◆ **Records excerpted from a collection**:
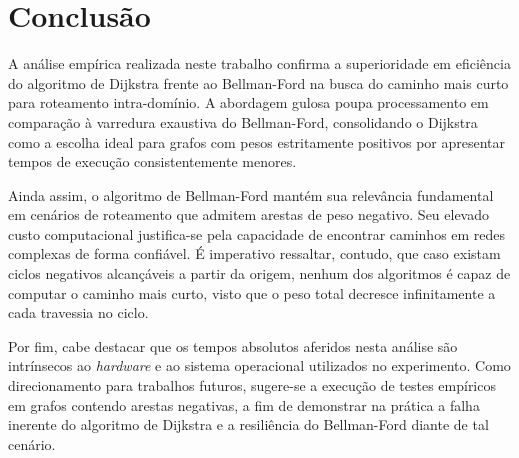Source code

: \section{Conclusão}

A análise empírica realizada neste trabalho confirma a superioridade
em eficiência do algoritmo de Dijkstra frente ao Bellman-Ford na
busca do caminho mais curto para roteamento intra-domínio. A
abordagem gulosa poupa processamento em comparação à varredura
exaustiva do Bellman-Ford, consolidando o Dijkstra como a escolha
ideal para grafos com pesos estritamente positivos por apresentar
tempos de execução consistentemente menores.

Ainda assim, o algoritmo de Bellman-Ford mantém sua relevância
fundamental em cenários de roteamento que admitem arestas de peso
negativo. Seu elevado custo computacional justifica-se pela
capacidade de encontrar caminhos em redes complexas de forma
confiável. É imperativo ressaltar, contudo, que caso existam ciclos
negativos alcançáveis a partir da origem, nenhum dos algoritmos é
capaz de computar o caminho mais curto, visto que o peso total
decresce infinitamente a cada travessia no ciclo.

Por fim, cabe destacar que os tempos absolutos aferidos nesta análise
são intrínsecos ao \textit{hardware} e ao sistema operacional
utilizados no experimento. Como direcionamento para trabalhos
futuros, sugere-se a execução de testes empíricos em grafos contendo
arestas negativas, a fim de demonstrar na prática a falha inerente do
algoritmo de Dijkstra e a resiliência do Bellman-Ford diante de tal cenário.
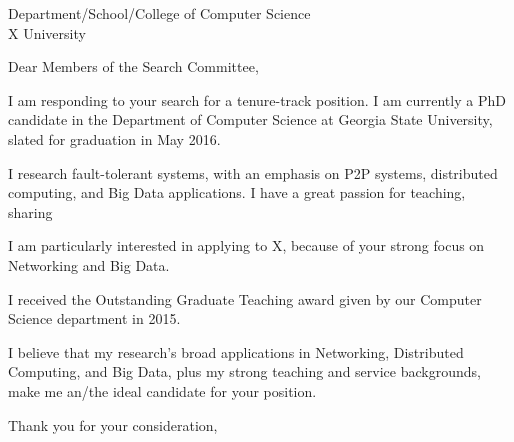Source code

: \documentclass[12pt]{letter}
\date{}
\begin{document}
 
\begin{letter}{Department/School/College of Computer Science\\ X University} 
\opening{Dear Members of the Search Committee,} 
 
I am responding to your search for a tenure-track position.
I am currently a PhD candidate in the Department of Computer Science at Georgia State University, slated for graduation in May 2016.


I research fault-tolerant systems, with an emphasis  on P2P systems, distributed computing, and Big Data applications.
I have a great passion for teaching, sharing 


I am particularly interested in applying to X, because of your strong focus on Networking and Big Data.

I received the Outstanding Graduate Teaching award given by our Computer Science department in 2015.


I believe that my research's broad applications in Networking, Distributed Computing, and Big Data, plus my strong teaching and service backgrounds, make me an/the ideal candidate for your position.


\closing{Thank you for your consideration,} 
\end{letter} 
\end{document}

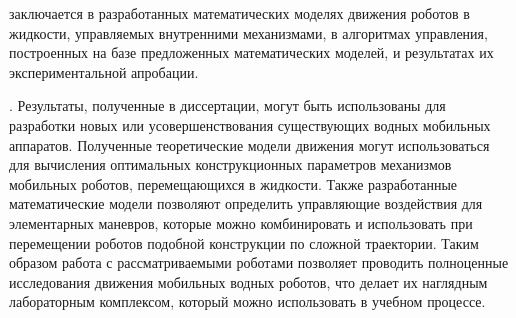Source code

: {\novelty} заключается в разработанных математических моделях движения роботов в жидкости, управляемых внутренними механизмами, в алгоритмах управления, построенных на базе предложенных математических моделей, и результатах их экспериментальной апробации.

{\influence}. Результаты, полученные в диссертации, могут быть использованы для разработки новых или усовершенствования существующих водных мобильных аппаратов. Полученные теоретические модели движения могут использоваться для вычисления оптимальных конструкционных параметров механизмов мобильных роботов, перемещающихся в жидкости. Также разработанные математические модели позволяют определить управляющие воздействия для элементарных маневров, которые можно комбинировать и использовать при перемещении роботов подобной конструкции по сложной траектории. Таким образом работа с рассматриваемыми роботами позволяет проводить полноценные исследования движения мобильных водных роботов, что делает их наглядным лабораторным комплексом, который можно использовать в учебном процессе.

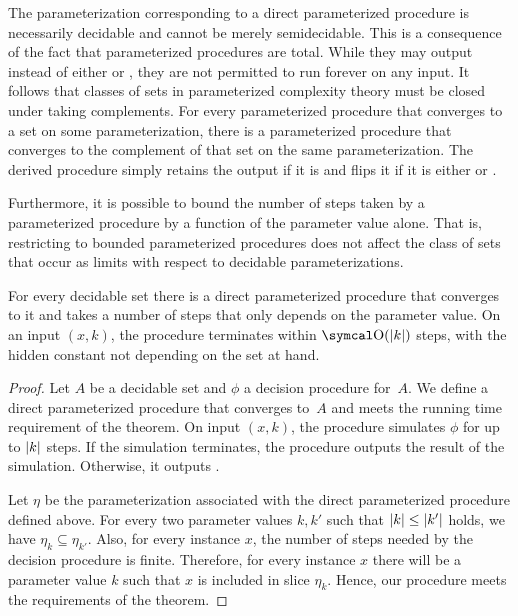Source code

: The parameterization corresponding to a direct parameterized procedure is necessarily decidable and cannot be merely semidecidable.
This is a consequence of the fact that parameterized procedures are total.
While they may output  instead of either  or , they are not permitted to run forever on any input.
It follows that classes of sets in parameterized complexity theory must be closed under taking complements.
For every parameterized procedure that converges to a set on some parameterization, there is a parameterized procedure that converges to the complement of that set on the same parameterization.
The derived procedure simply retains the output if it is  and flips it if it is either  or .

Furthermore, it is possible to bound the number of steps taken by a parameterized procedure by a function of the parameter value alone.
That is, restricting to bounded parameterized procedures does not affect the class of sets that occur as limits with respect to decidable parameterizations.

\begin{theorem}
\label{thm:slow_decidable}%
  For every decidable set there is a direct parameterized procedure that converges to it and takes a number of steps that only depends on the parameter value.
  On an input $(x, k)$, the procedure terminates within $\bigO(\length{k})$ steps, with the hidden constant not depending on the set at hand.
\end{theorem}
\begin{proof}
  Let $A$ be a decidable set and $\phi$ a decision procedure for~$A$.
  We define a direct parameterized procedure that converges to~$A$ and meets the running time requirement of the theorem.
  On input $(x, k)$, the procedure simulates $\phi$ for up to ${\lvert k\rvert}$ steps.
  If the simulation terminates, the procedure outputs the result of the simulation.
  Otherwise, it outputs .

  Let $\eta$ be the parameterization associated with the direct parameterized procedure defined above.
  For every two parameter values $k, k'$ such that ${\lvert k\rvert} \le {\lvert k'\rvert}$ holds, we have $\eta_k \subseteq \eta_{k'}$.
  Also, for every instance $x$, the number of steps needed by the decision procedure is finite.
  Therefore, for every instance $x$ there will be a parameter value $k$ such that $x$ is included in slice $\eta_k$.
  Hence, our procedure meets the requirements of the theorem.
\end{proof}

◆ **What the task requires**: Retype the portion of the data above that starts on the line with "Let $\eta$ be" and finishes on the line with "Also, for every", including both of those lines.

◆ **Your solution**:
  Let $\eta$ be the parameterization associated with the direct parameterized procedure defined above.
  For every two parameter values $k, k'$ such that ${\lvert k\rvert} \le {\lvert k'\rvert}$ holds, we have $\eta_k \subseteq \eta_{k'}$.
  Also, for every instance $x$, the number of steps needed by the decision procedure is finite.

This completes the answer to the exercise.